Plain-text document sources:
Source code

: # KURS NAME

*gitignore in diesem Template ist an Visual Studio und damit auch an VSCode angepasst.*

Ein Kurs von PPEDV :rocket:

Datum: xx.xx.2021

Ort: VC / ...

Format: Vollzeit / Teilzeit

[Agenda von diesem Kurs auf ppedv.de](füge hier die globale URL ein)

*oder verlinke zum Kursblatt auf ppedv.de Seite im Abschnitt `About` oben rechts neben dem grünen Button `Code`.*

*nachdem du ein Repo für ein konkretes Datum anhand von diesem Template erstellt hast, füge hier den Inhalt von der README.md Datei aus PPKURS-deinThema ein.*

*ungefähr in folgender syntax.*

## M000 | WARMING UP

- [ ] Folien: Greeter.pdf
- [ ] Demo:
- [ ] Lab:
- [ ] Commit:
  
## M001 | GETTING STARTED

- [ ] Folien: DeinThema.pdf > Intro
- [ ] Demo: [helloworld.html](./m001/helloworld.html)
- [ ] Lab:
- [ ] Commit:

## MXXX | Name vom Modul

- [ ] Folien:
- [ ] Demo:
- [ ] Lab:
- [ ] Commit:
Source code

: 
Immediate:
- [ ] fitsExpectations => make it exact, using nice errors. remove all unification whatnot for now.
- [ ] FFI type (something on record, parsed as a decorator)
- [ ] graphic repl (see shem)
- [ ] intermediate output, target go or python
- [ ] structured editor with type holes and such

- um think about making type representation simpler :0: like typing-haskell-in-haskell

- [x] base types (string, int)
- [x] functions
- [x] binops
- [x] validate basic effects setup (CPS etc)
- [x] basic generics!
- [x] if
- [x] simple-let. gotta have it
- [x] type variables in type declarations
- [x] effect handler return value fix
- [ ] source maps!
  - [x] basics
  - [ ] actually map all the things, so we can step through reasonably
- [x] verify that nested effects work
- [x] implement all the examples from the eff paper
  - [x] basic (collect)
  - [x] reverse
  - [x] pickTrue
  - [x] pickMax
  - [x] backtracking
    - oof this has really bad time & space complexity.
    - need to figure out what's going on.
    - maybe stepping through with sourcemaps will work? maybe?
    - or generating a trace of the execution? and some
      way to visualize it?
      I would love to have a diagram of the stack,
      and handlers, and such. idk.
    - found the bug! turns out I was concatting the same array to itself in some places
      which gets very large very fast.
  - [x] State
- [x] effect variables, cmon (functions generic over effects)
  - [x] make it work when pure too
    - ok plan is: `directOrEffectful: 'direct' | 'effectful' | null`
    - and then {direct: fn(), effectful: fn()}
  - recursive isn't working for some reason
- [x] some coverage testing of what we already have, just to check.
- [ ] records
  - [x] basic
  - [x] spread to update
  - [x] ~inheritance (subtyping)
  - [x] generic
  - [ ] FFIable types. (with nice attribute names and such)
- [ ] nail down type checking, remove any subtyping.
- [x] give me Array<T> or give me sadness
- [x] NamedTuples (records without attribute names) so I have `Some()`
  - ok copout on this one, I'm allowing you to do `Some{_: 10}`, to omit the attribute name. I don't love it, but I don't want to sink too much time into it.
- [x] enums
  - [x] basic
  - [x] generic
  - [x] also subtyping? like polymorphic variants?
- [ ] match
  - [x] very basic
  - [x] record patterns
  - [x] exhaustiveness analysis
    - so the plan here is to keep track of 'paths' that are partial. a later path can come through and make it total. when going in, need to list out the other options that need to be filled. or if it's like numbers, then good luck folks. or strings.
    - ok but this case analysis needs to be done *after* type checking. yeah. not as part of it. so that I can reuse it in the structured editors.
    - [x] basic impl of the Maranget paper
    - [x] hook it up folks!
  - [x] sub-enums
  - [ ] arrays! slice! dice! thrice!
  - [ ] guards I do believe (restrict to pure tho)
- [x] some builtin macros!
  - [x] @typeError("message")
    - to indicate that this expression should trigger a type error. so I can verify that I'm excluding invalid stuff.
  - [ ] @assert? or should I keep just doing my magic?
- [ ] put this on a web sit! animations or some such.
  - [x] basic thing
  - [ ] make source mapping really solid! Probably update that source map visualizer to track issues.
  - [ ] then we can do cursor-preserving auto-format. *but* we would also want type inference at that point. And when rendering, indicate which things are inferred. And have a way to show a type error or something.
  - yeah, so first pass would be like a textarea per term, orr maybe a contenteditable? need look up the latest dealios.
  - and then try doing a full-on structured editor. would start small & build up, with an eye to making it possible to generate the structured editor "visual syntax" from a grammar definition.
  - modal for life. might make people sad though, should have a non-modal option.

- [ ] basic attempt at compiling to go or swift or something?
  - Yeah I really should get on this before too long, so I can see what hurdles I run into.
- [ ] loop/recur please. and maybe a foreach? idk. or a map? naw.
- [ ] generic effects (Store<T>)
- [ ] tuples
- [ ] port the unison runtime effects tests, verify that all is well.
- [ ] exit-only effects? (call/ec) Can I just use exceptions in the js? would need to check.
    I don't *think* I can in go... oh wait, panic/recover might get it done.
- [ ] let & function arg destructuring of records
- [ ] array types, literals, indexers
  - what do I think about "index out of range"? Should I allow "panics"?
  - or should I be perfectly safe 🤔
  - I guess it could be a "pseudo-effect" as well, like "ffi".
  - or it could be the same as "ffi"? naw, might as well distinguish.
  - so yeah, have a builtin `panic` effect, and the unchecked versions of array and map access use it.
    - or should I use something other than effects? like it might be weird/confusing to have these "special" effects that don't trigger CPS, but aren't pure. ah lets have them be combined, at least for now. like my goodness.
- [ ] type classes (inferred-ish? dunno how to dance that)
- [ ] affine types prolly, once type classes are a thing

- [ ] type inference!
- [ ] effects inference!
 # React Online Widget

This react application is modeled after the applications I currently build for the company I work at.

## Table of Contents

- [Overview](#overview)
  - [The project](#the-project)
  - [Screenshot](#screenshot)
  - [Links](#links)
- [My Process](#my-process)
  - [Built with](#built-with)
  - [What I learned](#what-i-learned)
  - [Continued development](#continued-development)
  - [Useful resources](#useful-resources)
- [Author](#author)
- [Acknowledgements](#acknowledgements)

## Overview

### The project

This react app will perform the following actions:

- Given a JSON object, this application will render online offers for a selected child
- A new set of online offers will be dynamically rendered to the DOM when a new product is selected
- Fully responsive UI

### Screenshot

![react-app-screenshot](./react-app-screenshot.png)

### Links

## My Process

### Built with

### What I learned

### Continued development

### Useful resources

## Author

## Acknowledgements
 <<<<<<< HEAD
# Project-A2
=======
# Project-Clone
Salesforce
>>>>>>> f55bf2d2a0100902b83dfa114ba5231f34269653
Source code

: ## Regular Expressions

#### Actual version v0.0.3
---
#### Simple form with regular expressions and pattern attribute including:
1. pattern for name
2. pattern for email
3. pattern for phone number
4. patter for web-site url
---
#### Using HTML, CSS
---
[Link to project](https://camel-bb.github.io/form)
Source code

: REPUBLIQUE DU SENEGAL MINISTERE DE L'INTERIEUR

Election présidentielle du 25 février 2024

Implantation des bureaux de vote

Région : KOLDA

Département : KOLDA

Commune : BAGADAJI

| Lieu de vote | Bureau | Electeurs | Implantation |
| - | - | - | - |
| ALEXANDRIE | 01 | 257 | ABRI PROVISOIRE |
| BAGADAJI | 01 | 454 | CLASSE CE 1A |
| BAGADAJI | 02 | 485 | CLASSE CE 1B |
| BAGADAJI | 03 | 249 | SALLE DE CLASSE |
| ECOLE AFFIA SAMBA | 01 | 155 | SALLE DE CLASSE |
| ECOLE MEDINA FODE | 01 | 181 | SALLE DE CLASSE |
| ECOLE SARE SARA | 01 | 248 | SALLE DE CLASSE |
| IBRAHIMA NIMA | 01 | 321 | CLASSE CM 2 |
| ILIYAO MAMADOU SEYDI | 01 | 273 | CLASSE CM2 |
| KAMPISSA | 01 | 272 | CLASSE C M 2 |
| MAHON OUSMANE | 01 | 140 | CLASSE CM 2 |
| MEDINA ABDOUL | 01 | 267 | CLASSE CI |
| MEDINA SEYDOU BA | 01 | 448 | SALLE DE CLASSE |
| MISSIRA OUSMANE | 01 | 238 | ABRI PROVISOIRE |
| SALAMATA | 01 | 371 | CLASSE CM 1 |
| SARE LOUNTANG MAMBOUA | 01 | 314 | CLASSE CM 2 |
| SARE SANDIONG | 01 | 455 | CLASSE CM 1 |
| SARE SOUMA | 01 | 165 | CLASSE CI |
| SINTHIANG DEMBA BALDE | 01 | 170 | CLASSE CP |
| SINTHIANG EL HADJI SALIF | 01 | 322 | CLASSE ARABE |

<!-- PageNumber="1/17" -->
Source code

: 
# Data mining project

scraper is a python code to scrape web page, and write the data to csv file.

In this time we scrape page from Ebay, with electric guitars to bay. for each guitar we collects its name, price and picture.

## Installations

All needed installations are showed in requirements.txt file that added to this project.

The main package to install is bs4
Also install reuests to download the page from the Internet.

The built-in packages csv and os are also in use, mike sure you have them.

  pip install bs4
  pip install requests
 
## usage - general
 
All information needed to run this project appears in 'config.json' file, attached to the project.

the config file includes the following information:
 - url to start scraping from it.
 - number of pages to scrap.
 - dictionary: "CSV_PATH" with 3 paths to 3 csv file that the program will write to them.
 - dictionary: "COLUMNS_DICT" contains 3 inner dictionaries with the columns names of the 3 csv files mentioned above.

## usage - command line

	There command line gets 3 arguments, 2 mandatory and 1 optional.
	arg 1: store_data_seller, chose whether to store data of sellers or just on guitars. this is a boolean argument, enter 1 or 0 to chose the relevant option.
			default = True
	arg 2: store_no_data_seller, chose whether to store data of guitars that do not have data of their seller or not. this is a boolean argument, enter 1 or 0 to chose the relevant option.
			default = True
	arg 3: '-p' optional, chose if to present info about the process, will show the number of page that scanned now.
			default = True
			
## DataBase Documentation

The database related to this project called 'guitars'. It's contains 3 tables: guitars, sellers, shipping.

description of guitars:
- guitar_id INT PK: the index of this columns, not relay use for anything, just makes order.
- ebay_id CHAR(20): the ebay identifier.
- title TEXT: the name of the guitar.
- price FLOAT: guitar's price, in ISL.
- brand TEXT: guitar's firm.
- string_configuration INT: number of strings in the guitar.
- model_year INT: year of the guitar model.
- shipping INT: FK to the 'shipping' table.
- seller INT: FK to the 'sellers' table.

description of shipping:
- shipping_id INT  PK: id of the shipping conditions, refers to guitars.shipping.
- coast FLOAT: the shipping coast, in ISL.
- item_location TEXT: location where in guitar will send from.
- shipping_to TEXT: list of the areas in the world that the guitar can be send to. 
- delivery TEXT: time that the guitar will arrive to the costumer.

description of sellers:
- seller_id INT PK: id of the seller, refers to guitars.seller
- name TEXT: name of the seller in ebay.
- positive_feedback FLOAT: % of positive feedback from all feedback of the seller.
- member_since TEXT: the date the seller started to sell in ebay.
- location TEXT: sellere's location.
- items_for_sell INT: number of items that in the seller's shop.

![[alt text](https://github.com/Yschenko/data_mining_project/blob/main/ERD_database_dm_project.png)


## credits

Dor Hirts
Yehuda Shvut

» **Your goal**
Look above for the line with "## M001 | GETTING STARTED"; retype exactly that line, every line after it up to the line with "- [ ] intermediate", and that line too, nothing else.

» **The completed task**
## M001 | GETTING STARTED

- [ ] Folien: DeinThema.pdf > Intro
- [ ] Demo: [helloworld.html](./m001/helloworld.html)
- [ ] Lab:
- [ ] Commit:

## MXXX | Name vom Modul

- [ ] Folien:
- [ ] Demo:
- [ ] Lab:
- [ ] Commit:
Source code

: 
Immediate:
- [ ] fitsExpectations => make it exact, using nice errors. remove all unification whatnot for now.
- [ ] FFI type (something on record, parsed as a decorator)
- [ ] graphic repl (see shem)
- [ ] intermediate output, target go or python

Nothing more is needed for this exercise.